Assigned task:
In the listing that follows, count every line with the word "hours" in it and write only the total.

# # # # #

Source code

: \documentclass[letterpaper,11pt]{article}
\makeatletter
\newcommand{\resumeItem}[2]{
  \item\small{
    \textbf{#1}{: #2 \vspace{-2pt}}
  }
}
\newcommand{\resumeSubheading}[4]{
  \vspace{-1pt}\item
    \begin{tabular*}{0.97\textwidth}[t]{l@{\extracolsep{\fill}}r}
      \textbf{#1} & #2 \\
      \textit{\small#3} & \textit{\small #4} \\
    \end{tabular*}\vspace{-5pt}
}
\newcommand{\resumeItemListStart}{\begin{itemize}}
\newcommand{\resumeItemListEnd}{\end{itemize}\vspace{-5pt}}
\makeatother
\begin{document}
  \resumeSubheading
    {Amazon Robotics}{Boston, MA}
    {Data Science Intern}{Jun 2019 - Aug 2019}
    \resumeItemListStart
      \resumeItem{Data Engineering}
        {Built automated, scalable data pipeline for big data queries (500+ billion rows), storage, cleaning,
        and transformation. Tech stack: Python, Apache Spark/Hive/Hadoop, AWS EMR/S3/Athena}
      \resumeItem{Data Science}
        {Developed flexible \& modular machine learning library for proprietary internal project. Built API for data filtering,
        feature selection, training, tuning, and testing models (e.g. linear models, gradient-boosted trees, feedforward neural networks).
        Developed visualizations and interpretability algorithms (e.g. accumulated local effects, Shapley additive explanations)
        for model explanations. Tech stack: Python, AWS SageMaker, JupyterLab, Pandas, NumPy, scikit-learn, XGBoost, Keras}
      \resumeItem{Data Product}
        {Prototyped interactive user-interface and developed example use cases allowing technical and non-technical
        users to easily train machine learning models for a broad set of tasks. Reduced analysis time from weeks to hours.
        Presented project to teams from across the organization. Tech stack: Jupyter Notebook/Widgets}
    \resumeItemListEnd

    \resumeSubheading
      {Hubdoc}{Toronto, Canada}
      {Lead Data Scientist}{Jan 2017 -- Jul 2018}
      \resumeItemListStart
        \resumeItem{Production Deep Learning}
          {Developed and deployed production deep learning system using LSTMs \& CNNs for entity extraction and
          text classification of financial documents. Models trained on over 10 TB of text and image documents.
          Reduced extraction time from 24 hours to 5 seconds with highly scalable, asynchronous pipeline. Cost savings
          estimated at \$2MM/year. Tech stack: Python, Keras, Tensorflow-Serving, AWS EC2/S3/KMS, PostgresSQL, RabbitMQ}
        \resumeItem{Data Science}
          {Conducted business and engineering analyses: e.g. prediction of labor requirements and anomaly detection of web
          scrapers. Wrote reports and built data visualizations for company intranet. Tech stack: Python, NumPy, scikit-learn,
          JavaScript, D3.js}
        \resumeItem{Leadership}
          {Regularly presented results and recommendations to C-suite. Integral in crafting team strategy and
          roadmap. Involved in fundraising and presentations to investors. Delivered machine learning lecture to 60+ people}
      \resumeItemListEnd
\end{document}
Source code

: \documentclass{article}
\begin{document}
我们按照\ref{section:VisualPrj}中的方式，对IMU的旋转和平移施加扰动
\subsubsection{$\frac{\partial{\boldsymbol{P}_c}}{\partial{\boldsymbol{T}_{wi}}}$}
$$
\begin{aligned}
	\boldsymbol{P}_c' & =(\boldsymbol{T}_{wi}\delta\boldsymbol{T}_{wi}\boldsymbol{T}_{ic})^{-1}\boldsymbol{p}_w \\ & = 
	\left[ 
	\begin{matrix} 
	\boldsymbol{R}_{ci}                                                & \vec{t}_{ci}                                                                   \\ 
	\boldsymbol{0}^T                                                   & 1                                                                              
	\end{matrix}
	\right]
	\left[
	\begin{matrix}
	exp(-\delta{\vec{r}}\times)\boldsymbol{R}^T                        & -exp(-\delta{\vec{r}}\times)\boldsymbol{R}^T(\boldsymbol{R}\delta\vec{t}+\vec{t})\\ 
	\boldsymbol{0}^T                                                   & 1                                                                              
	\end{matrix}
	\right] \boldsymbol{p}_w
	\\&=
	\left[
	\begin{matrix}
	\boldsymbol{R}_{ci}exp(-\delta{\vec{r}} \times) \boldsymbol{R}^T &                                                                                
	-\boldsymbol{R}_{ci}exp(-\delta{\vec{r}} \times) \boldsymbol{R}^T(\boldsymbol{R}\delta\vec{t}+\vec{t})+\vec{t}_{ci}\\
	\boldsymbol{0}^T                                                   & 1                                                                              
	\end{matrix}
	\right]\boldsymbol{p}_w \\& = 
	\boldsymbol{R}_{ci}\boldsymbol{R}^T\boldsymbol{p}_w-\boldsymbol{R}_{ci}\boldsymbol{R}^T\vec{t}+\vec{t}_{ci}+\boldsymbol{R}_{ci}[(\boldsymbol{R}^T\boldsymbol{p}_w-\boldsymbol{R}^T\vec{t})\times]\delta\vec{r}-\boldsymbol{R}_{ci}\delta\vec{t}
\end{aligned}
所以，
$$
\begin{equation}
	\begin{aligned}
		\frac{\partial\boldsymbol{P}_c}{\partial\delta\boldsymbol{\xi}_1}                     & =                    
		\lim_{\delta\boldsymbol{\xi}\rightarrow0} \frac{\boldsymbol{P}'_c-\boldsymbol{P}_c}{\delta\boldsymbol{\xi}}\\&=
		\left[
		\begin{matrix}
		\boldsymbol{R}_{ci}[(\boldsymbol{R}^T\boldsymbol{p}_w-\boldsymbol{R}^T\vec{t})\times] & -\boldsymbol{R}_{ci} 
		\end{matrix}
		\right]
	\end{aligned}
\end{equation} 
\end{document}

# # # # #

Response to the exercise:
2